Why is This Hiroshima Guy’s Glass of Beer So Superb?
When you run into such great beer, you will want to try all five types. But Yutaka’s rules permit only two glasses per person on any visit. If you want a third glass, you will need to return to the back of the queue or come back another day.
It doesn’t end there. This beer stand opens only for two hours, from 17:00 to 19:00. For this mere two-hour business period, people come from many places in Japan, and for the two-hour operation, three to four hours will be spent by Yutaka to prepare. Why does this place close so early? The answer is related to the next rule.
The final rule: there is no food at this beer stand. It would be easy to imagine Yutaka also selling fried potatoes, sausages, edamame beans and many other snacks that perfect for eating with beer. But, not even dry nuts are available here. This is Yutaka’s intention, that customers who enjoyed two glasses of beer there will also drop by nearby restaurants to enjoy some food. He strongly believes in co-prosperity. He prioritizes “contribution to the local community” over a profit-first operation. “I want to energize Hiroshima with tasty draft beer,” Yutaka said.
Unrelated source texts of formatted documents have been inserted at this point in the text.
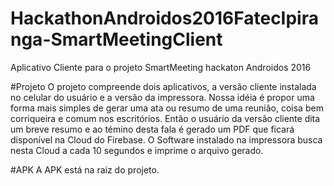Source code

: # HackathonAndroidos2016FatecIpiranga-SmartMeetingClient
Aplicativo Cliente para o projeto SmartMeeting hackaton Androidos 2016
 
#Projeto
O projeto compreende dois aplicativos, a versão cliente instalada no celular do usuário e a versão da impressora. Nossa idéia
é propor uma forma mais simples de gerar uma ata ou resumo de uma reunião, coisa bem corriqueira e comum nos escritórios.
Então o usuário da versão cliente dita um breve resumo e ao témino desta fala é gerado um PDF que ficará disponível na Cloud
do Firebase. O Software instalado na impressora busca nesta Cloud a cada 10 segundos e imprime o arquivo gerado.

#APK
A APK está na raiz do projeto.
“When I wholeheartedly serve beer to customers on their way home from work, I see their faces instantly become smiley. Then, they’ll be relaxed and be able to give smiles to their neighbors,” Yutaka said. “A glass of beer has the ability to give the human mind a little space.”
A full-hearted beer can transcend beer itself, becoming something more than mere beer. In that sense, beer can play the role of “means to convey emotion.” Pouring beer into a shiny glass which was cleaned with a full heart is totally opposite to pure business efficiency. However, it’s this opposing model to a business ideal – in other words, the wish to make people happy – that is the very secret to attracting customers who come all the way to Hiroshima via the Shinkansen bullet train. It may also be a key to revitalizing small stores.
According to the most recent tourist data, visitors to Hiroshima exceed 12.6 million a year – 10% of Japan’s population. The number is still on the rise, with tourists both from home and abroad*7. Many foreign tourists love to visit the A-bomb dome and Peace Memorial Park. No wonder. But, you may not want to miss a visit to this tiny beer stand while you are in Hiroshima!